Filippo De Nobili (Catanzaro, 23 September 1875 – Catanzaro, 7 February 1962) was an Italian writer, poet, historian and politician anti-fascist and anti-monarchist.

Biography 
Member of the De Nobili family of Catanzaro, he was the eldest son of Carlo De Nobili (1845–1908), baron of Magliacane, and of Concetta Pugliese. Filippo De Nobili was thus also the great-grandson of the baron Carlo De Nobili (1777–1831), first mayor of Catanzaro, knight of Malta and well-known economist.

Filippo De Nobili studied law at the Sapienza University of Rome, where he met and became the disciple of the Marxist philosopher Antonio Labriola. De Nobili quickly became one of three main leaders of the student movement in Rome, known as the goliardia romana, and also founded a movement supporting the abolition of monarchy and inspired by the thoughts of Jesus Christ. However, in July 1896, he was expelled from the university for leading a student's agitation, following the replacement of the Minister of Education Guido Baccelli, a left-wing politician, by Emanuele Gianturco, a moderate catholic. The Marxist philosopher Antonio Labriola tried to protect the students but a final verdict confirmed the expulsion of the three leaders, with the prohibition of attending any Italian university for two years.

Two years later, in 1898, Filippo De Nobili was allowed to continue his studies in law at the University of Messina, in Sicily. There he became a close friend of the decadent poet Giovanni Pascoli, before graduating and becoming a lawyer in Catanzaro.

From 1908 to 1958, succeeding his father, he directed the Library Onestà e Lavoro of Catanzaro, a public library founded in 1889 and today called Municipal Library «Filippo De Nobili». In 1910, the Library Onestà e Lavoro also merged with the Popular Library of Catanzaro. De Nobili joined the Associazione Italiana Biblioteche since its foundation in 1930, and was one of the inspectors of the public libraries of the region.

Filippo De Nobili was also a journalist, being the director of the newspaper U Spatrunatu and also the co-founder of the socialist journal Battaglia. He wrote articles and satirical pieces in various other political newspapers and magazines, sometimes with the pen name of Fideno. Finally, De Nobili was also an expert of Calabrian linguistic and etymology, helping the German linguist Gerhard Rohlfs to realize one of the first bilingual dictionaries Calabrian-Italian.

In August 1942, Filippo De Nobili and Francesco Maruca clandestinely founded the Communist Federation of the Province of Catanzaro. Years later, the writer Corrado Alvaro wrote a poem titled Il topo e il falegname (The Mouse and the Carpenter) about the relationship between De Nobili and Maruca.

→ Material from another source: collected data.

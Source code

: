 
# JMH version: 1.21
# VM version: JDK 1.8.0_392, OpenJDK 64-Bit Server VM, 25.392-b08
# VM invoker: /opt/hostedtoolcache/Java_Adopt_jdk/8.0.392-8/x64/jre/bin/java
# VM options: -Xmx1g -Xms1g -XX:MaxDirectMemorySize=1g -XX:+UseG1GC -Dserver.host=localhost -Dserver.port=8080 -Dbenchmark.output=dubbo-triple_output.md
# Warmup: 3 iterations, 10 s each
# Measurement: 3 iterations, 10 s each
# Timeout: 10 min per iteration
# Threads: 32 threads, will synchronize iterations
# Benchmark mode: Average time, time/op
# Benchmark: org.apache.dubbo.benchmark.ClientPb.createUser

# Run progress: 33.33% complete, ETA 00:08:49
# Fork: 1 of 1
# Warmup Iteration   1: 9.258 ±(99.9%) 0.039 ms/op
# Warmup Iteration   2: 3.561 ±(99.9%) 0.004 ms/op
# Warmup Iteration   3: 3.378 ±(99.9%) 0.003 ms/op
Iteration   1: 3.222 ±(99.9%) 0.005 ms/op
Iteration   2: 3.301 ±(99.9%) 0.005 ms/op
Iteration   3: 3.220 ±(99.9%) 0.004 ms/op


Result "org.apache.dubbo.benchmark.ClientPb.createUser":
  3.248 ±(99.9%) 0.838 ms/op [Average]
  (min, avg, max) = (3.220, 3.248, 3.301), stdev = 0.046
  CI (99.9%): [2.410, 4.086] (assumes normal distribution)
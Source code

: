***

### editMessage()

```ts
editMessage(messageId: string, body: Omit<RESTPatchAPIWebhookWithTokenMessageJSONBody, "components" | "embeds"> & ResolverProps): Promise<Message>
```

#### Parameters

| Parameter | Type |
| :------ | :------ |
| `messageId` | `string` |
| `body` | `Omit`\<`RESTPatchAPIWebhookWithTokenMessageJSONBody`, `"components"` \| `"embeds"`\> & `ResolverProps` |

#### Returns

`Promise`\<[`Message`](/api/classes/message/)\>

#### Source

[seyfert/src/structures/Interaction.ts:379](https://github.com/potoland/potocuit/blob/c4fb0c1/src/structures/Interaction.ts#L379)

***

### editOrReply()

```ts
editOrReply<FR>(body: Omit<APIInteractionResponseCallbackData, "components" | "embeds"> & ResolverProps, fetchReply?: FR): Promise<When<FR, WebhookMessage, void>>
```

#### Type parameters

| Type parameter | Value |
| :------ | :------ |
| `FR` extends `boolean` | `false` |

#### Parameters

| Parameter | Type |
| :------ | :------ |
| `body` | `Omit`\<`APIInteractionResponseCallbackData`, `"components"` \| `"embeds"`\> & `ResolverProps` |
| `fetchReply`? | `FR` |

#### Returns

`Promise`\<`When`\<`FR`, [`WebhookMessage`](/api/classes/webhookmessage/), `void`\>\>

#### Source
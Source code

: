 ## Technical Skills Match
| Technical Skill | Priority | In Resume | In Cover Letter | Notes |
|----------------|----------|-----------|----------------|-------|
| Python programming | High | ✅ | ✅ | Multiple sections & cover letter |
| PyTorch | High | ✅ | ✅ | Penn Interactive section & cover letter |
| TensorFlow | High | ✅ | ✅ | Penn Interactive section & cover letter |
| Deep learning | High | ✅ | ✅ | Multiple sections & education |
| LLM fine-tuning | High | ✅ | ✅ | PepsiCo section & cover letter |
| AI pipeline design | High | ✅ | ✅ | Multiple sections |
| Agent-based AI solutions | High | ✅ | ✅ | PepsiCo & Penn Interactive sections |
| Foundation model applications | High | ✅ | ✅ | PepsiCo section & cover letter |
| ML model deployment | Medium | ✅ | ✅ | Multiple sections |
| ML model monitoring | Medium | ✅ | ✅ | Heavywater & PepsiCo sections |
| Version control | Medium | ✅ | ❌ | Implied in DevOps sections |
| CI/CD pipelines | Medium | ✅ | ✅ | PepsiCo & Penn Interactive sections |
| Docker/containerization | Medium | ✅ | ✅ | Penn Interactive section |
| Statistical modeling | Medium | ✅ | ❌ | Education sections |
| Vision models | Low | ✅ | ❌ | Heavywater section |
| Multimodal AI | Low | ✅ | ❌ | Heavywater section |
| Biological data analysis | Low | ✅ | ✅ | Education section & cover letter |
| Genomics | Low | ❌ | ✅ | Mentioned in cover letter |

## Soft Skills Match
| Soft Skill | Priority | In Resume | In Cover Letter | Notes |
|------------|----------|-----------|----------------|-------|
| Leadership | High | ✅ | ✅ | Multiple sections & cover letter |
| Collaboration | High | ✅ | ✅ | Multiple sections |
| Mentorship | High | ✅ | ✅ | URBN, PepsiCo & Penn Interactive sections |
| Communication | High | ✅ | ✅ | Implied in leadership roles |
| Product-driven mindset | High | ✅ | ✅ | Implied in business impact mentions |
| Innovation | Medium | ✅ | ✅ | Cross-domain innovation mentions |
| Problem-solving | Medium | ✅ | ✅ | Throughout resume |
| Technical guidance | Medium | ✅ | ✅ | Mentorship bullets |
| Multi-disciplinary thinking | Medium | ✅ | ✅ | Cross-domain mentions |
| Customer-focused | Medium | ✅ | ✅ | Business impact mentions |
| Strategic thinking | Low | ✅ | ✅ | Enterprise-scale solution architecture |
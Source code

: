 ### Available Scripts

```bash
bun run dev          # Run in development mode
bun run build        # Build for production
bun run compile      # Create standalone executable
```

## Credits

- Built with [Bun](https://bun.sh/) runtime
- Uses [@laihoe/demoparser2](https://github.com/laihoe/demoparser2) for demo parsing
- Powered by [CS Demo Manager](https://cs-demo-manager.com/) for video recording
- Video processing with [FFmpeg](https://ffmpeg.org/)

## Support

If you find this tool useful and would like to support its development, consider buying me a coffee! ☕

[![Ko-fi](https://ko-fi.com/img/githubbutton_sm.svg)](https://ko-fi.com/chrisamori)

He knew Corrado Alvaro there, when Alvaro was a high school student in Catanzaro. 
He was famous for his  refusal to honor one of the Crown of Italy, in 1934, when he replied: "I should be grateful if, in exchange for the honor, I never want and do not want to, she wants to make a reasonable allowance to my Library ". He laughed over publicly Benito Mussolini when he was in Catanzaro, mimicking the attitude that the Duce had when he was at the window of Piazza Venezia. Filippo De Nobili lived in the Palazzo De Nobili of Magliacane in Catanzaro.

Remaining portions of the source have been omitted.